You can find some pretty unusual stuff in the 99 cent store! The one I visited today had, among other interesting items, a wall of Mexican spices packaged cheaply in those crinkly plastic bags. And they were all 99 cents!

Among these spices I found hibiscus. I bought it on a whim, but have no idea what to with it! I googled, and every hit was a beverage or hibiscus infused simple syrup. Are there any other ways I can use hibiscus?


----------



## taxlady (May 22, 2018)

I make hibiscus and rosehip tea. It is fabulous as ice tea and the colour is a lovely, bright red.

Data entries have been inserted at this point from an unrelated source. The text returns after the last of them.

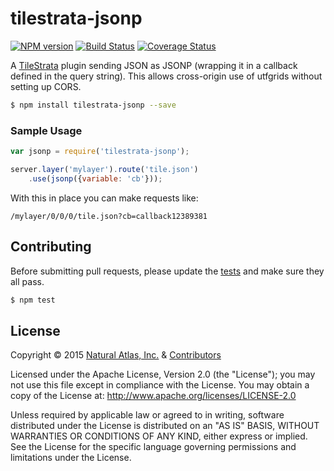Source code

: # tilestrata-jsonp
[![NPM version](http://img.shields.io/npm/v/tilestrata-jsonp.svg?style=flat)](https://www.npmjs.org/package/tilestrata-jsonp)
[![Build Status](http://img.shields.io/travis/naturalatlas/tilestrata-jsonp/master.svg?style=flat)](https://travis-ci.org/naturalatlas/tilestrata-jsonp)
[![Coverage Status](http://img.shields.io/coveralls/naturalatlas/tilestrata-jsonp/master.svg?style=flat)](https://coveralls.io/r/naturalatlas/tilestrata-jsonp)

A [TileStrata](https://github.com/naturalatlas/tilestrata) plugin sending JSON as JSONP (wrapping it in a callback defined in the query string). This allows cross-origin use of utfgrids without setting up CORS.

```sh
$ npm install tilestrata-jsonp --save
```

### Sample Usage

```js
var jsonp = require('tilestrata-jsonp');

server.layer('mylayer').route('tile.json')
    .use(jsonp({variable: 'cb'}));
```

With this in place you can make requests like:

```
/mylayer/0/0/0/tile.json?cb=callback12389381
```

## Contributing

Before submitting pull requests, please update the [tests](test) and make sure they all pass.

```sh
$ npm test
```

## License

Copyright &copy; 2015 [Natural Atlas, Inc.](https://github.com/naturalatlas) & [Contributors](https://github.com/naturalatlas/tilestrata-jsonp/graphs/contributors)

Licensed under the Apache License, Version 2.0 (the "License"); you may not use this file except in compliance with the License. You may obtain a copy of the License at: http://www.apache.org/licenses/LICENSE-2.0

Unless required by applicable law or agreed to in writing, software distributed under the License is distributed on an "AS IS" BASIS, WITHOUT WARRANTIES OR CONDITIONS OF ANY KIND, either express or implied. See the License for the specific language governing permissions and limitations under the License.
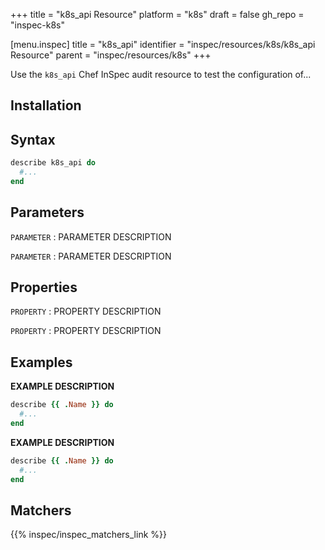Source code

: +++
title = "k8s_api Resource"
platform = "k8s"
draft = false
gh_repo = "inspec-k8s"

[menu.inspec]
title = "k8s_api"
identifier = "inspec/resources/k8s/k8s_api Resource"
parent = "inspec/resources/k8s"
+++

Use the `k8s_api` Chef InSpec audit resource to test the configuration of...

## Installation

## Syntax

```ruby
describe k8s_api do
  #...
end
```

## Parameters

`PARAMETER`
: PARAMETER DESCRIPTION

`PARAMETER`
: PARAMETER DESCRIPTION

## Properties

`PROPERTY`
: PROPERTY DESCRIPTION

`PROPERTY`
: PROPERTY DESCRIPTION

## Examples

**EXAMPLE DESCRIPTION**

```ruby
describe {{ .Name }} do
  #...
end
```

**EXAMPLE DESCRIPTION**

```ruby
describe {{ .Name }} do
  #...
end
```

## Matchers

{{% inspec/inspec_matchers_link %}}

I like the slight tanginess, so I don't add any sugar.


----------



## CakePoet (May 22, 2018)

Last time I had dried hibiscus  I  booked marked these :
https://www.epicurious.com/ingredients/hibiscus-flower-cooking-iced-tea-flor-de-jamaica-article

Hibiscus Liqueur Recipe | Everclear Liqueur Recipes

https://www.loveandoliveoil.com/2013/04/hibiscus-flower-enchiladas.html

But then I just made  lovely Hibiscus cold tea and drank it..  yum


----------



## CraigC (May 22, 2018)

Try looking up Jamaican and Caribbean recipes.


----------



## JustJoel (May 22, 2018)

CakePoet said:


> Last time I had dried hibiscus  I  booked marked these :
> https://www.epicurious.com/ingredients/hibiscus-flower-cooking-iced-tea-flor-de-jamaica-article
> 
> Hibiscus Liqueur Recipe | Everclear Liqueur Recipes
> ...


OMG, those enchiladas look interesting and delicious. Give me a few days to get over my Indian food obsession and I’ll make ‘em! Thank you!


----------



## CakePoet (May 22, 2018)

And the liquid you get as left overs, you can make sweet tea or use in  a cake.


----------



## Dawgluver (May 22, 2018)

Love jamaica (hibiscus) tea! I imagine you could use it in jellies and jams for the liquid, and to poach fruit.


----------



## msmofet (May 22, 2018)

taxlady said:


> I make hibiscus and rosehip tea. It is fabulous as ice tea and the colour is a lovely, bright red. I like the slight tanginess, so I don't add any sugar.



I also buy loose hibiscus and rosehip for tea. I add honey. This combo is high in vitamins and we always have when we are fighting a cold/flu and sore throat. Mom believed it helped bring a fever down.


----------